The mathematician Simon LaPlace said "the most important questions in life are, for the most part, really only problems of probability." Therefore, many could regard it as an irrelevant survey question in the end, just another guess or sketch of which is which for a contest drawing. But seeing is believing, if sometimes going to sleep, scientifically.

"When do we get there?" the little Dutch boy asked. He would illustrate to friends how he saved the dike with a finger. "It was this one" he would say, "and a long time to wait for the Council to remove the North Sea by digging a new seabed in Germany." In those days it was simple heroics of happenstance, with relative size of convenience, being stuck in place compared with what goes on in the world today.

Science may say that it is the Earth that is in motion out the window, but some others may wonder if it is not the Foucault pendulum from the UN or some such agenda. Yet who cares and why bother? Aristotle may have invented 512 syllogisms, but who really wants to know that much about circles? Most people do not ever know who it is who lives down the other end of the street, or at least not that well or not that often. On average, Americans today move about 12 times in a lifetime, and many millions of people move every year; yet if death is a machine, the machine of death is programmed in such a way that the Grim Reaper wants everybody dead, and it seems there may be no escape.

It is only a matter of time, and then one may have his canoe trip with Hades. Therefore, over here or there, confronted with the ancient burdens of life, and predicaments of the human condition, some folks may become defensive about what is right to think about such strange things and more easily fall in with the crowds. Never mind the pendulum or the Earth so much, which way are they going, the other people?

Social conditions can become testy, yet they called Barbara Streisand "Babs" for fun. She did not mind since it sounded better than "Boobs", and at the beach she would sing, "People, people who need people are the luckiest people in the world."

And one day, when Diogenes saw the son of a prostitute throwing stones at a crowd, he said, "careful son, you might hit your father". 

For in the country or the town, "all things are property of the wise", and "a fool sees not the same tree that a wise man sees". Therefore, the more real and profound question is where to live and how to meet girls. What is going on with real estate these days and what to do about cars and traffic? How to be happy, well liked, well received, and how to become a millionaire or at least live like one. How to make friends and community partners and how to get along without too many debts wrecking the coop?

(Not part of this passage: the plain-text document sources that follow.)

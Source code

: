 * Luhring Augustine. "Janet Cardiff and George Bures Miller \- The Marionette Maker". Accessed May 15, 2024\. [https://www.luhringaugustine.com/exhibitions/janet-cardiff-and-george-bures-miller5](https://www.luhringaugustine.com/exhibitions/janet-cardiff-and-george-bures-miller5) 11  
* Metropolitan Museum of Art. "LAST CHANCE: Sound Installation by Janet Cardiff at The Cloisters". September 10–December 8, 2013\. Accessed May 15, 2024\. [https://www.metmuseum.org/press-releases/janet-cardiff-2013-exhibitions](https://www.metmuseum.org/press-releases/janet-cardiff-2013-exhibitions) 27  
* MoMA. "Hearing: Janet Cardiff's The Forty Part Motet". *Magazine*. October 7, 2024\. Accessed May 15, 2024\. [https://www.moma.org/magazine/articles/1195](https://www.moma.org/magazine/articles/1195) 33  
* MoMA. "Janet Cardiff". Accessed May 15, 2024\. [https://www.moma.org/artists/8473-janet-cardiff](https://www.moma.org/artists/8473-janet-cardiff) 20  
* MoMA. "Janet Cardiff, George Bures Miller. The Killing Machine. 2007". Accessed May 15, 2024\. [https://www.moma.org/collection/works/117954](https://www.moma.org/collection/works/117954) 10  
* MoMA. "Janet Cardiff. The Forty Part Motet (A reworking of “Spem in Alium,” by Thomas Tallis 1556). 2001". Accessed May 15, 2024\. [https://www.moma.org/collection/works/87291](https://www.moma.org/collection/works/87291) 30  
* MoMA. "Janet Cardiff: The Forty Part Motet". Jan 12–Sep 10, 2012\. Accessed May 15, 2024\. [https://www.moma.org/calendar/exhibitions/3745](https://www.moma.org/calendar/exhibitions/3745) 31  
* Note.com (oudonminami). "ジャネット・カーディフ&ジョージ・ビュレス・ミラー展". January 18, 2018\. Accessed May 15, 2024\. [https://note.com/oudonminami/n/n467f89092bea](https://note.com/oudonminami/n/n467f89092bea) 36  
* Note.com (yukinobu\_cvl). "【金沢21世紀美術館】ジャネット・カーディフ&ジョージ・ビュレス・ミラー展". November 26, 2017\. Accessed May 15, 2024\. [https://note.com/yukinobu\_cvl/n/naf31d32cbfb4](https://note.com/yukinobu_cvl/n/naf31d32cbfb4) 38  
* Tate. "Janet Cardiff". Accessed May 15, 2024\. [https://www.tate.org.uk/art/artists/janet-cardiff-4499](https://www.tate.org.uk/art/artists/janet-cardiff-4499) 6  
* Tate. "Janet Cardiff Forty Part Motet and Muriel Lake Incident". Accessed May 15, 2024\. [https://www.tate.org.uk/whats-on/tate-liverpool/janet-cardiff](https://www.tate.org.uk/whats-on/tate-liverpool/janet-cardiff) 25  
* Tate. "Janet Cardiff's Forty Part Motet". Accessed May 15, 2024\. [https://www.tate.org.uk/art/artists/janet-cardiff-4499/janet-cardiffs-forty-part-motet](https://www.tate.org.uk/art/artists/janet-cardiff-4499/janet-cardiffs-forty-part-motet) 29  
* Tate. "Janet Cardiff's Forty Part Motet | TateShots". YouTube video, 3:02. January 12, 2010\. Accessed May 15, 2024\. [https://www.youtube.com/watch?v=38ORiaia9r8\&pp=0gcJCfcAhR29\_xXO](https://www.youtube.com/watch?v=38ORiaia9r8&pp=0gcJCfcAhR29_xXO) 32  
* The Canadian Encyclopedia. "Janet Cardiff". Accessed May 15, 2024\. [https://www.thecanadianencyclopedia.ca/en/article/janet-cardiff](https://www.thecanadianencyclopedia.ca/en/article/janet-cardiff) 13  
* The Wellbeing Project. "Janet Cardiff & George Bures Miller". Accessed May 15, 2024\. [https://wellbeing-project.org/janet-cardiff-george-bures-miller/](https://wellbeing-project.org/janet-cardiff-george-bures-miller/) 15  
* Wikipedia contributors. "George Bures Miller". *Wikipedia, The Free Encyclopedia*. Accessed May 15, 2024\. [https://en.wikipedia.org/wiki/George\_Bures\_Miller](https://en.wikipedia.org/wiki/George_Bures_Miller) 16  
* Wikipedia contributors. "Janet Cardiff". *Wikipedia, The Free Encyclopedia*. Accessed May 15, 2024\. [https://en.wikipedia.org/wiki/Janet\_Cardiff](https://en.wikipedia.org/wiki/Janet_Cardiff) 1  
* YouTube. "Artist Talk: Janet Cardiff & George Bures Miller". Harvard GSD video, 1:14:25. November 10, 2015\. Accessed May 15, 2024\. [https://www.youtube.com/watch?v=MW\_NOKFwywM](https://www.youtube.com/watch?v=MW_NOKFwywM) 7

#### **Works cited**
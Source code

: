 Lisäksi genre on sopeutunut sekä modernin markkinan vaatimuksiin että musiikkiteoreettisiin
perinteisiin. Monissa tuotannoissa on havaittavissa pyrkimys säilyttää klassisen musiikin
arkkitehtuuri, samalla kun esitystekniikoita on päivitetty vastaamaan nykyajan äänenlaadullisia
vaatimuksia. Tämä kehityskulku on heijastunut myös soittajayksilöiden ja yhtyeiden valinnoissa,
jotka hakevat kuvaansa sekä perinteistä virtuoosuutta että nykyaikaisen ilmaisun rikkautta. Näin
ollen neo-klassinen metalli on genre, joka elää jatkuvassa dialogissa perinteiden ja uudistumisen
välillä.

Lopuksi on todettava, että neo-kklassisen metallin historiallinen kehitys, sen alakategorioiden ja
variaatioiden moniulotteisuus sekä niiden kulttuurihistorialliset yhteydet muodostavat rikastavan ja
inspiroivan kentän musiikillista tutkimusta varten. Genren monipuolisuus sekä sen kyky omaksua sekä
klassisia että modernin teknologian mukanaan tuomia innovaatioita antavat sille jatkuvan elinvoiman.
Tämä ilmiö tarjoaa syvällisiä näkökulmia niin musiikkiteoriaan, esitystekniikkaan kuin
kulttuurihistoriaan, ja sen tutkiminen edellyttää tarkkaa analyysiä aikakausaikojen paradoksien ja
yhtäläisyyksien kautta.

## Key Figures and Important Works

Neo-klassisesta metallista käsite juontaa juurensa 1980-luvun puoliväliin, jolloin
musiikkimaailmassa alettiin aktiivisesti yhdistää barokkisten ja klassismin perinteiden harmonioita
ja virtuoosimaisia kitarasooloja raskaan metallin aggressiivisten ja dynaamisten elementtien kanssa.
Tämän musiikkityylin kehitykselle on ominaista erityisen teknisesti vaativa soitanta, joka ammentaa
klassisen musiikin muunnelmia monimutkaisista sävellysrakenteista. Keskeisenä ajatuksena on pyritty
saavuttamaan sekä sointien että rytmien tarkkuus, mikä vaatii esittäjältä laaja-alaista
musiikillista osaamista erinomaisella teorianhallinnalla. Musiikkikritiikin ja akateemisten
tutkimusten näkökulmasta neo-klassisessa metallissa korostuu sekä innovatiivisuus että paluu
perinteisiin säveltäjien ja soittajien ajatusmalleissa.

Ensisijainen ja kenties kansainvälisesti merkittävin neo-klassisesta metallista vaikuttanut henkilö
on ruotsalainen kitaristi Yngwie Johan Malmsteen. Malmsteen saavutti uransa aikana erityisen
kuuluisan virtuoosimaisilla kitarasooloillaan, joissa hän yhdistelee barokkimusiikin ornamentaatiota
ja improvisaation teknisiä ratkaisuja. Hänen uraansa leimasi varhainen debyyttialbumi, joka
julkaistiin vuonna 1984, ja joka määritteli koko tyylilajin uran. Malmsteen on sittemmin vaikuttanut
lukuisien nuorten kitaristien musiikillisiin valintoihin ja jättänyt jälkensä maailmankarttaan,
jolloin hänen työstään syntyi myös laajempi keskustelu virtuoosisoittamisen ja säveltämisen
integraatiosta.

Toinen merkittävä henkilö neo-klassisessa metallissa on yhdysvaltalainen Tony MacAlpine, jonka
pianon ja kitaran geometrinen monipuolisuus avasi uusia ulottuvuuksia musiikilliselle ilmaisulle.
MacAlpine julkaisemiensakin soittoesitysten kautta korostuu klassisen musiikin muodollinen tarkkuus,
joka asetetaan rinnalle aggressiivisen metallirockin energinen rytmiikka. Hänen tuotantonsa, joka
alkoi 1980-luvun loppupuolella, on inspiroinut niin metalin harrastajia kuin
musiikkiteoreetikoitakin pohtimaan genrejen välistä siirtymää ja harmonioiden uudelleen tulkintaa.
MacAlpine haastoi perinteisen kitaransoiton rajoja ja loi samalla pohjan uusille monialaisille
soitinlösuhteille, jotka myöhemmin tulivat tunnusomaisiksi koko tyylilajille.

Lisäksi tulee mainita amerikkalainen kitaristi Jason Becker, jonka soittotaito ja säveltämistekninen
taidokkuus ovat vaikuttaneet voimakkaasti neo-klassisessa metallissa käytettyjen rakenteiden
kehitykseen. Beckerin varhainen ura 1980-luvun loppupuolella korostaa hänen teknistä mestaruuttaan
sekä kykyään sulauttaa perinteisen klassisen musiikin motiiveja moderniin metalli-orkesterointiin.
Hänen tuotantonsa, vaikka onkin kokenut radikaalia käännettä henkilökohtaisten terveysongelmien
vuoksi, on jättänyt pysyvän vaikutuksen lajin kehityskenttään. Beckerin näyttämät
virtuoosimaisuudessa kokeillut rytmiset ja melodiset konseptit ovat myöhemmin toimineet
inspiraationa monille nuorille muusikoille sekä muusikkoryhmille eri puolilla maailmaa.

How to have fun, and how to get out of jail, if that happens from too much fun. How to escape any unexpected worst case scenarios, whatever they may be, and if things should go intolerably wrong, and bad, so bad, and they do not work out at all, in spite of best efforts and continuations, then the question whether to commit suicide -- not whether the Earth is spinning and how a Foucault pendulum really works. Nobody notices that part or really cares anyway.

As Camus wrote in "The Myth of Sisyphus" that "whether the earth or the sun revolves around the other is a matter of profound indifference. To tell the truth, it is a futile question.

There is but one truly serious philosophical problem, and that is suicide. Judging whether life is or is not worth living amounts to answering the fundamental question of philosophy. All the rest— whether or not the world has three dimensions, whether the mind has nine or twelve categories — comes afterwards. These are games; one must first answer. And if it is true, as Nietzsche claims, that a philosopher, to deserve our respect, must preach by example, you can appreciate the importance of that reply, for it will precede the definitive act. These are facts the heart can feel; yet they call for careful study before they become clear to the intellect."